Oppure, nel tentativo di sublimare qualche istanza super-egoica da paladino della giustizia, potrebbe accadere di perderci nell’identificazione proiettiva vestendo l’impermeabile di qualche investigatore.
Il concetto di identificazione proiettiva è molto complesso ma, per chiarirlo in modo breve e semplicistico, utilizziamo le parole prese dalla definizione della Treccani:
“Il concetto di identificazione proiettiva è entrato a far parte del patrimonio di tutti gli psicoanalisti, [...] ed è inteso come un meccanismo di difesa (per altro, prevalentemente fallimentare) che illude il soggetto di poter controllare l’altro inducendolo ad avere comportamenti e atteggiamenti corrispondenti alle proprie aspettative, negando in tal modo i propri vissuti di impotenza.”
Il dualismo vittima-carnefice
E così, come nelle indagini legate a qualunque misfatto, anche il true crime pone il pubblico di fronte all’ossessione di dare risposta ai “five W and one H”, ovvero indagare sul “quando”, “dove”, “che cosa”, “chi”, “perché” e sul “come” di un crimine.
Il più delle volte, è molto difficile non simpatizzare con il carattere deciso e ben connotato del cattivo e del cinico di turno, alter ego di noi telespettatori, forse stanchi di ipocriti perbenismi politically correct di molte serie televisive.
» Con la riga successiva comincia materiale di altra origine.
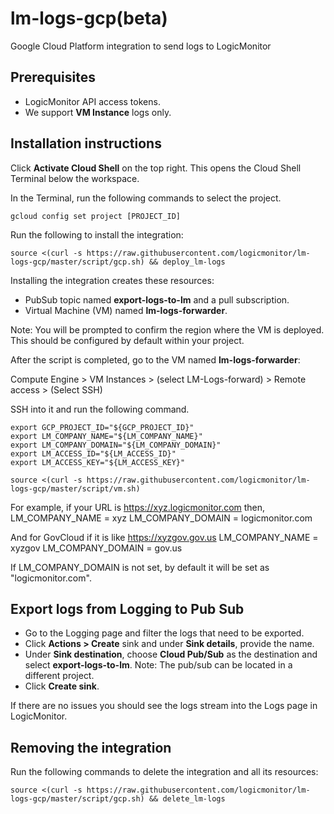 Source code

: # lm-logs-gcp(beta)
Google Cloud Platform integration to send logs to LogicMonitor

## Prerequisites

- LogicMonitor API access tokens.
- We support **VM Instance** logs only.

## Installation instructions

Click **Activate Cloud Shell** on the top right. This opens the Cloud Shell Terminal below the workspace. 

In the Terminal, run the following commands to select the project.
``` console
gcloud config set project [PROJECT_ID]
```

Run the following to install the integration:
``` console
source <(curl -s https://raw.githubusercontent.com/logicmonitor/lm-logs-gcp/master/script/gcp.sh) && deploy_lm-logs
```

Installing the integration creates these resources:
- PubSub topic named **export-logs-to-lm** and a pull subscription.
- Virtual Machine (VM) named **lm-logs-forwarder**.

Note: You will be prompted to confirm the region where the VM is deployed. This should be configured by default within your project.

After the script is completed, go to the VM named **lm-logs-forwarder**: 
 
Compute Engine > VM Instances > (select LM-Logs-forward) > Remote access > (Select SSH)

SSH into it and run the following command.

``` console
export GCP_PROJECT_ID="${GCP_PROJECT_ID}"
export LM_COMPANY_NAME="${LM_COMPANY_NAME}"
export LM_COMPANY_DOMAIN="${LM_COMPANY_DOMAIN}"
export LM_ACCESS_ID="${LM_ACCESS_ID}"
export LM_ACCESS_KEY="${LM_ACCESS_KEY}"

source <(curl -s https://raw.githubusercontent.com/logicmonitor/lm-logs-gcp/master/script/vm.sh)
```
For example, if your URL is https://xyz.logicmonitor.com then,
LM_COMPANY_NAME = xyz
LM_COMPANY_DOMAIN = logicmonitor.com

And for GovCloud if it is like https://xyzgov.gov.us
LM_COMPANY_NAME = xyzgov
LM_COMPANY_DOMAIN = gov.us

If LM_COMPANY_DOMAIN is not set, by default it will be set as "logicmonitor.com".

## Export logs from Logging to Pub Sub
- Go to the Logging page and filter the logs that need to be exported.
- Click **Actions > Create** sink and under **Sink details**, provide the name.
- Under **Sink destination**, choose **Cloud Pub/Sub** as the destination and select **export-logs-to-lm**. Note: The pub/sub can be located in a different project.
- Click **Create sink**.

If there are no issues you should see the logs stream into the Logs page in LogicMonitor.

## Removing the integration

Run the following commands to delete the integration and all its resources: 
``` console
source <(curl -s https://raw.githubusercontent.com/logicmonitor/lm-logs-gcp/master/script/gcp.sh) && delete_lm-logs
```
Forse, siamo anestetizzati dalla violenza dei fatti di cronaca con cui quotidianamente veniamo bombardati e, allo stesso tempo, bramiamo qualche goccia di emozione forte in più; già, perché se davanti a crime c’è l’aggettivo true (vero) ecco che il brivido si tinge subito del nero più cupo.
A volte, diventando cultori del genere, ci illudiamo che qualora capitasse a noi la malasorte, sapremmo giocare d’anticipo mettendoci in salvo, nella realtà, quella vera.
Magari, come sostengono le neuroscienze, quel brivido di adrenalina che accende il circuito del piacere fatta di paura e curiosità, eccitazione e orrore, diventa come nel giocatore d’azzardo ciò che tiene alta la soglia di attenzione dei più accaniti fruitori del genere true crime, sempre più in ascesa.
Un prodotto accattivante dei canali multimediali che offre la possibilità agli spettatori di calarsi a turno nei panni di un dualismo vittima-carnefice, perdendosi nelle tortuosità più recondite del personaggio di turno, per poi fare ritorno al quesito dei quesiti: “chi sono io”?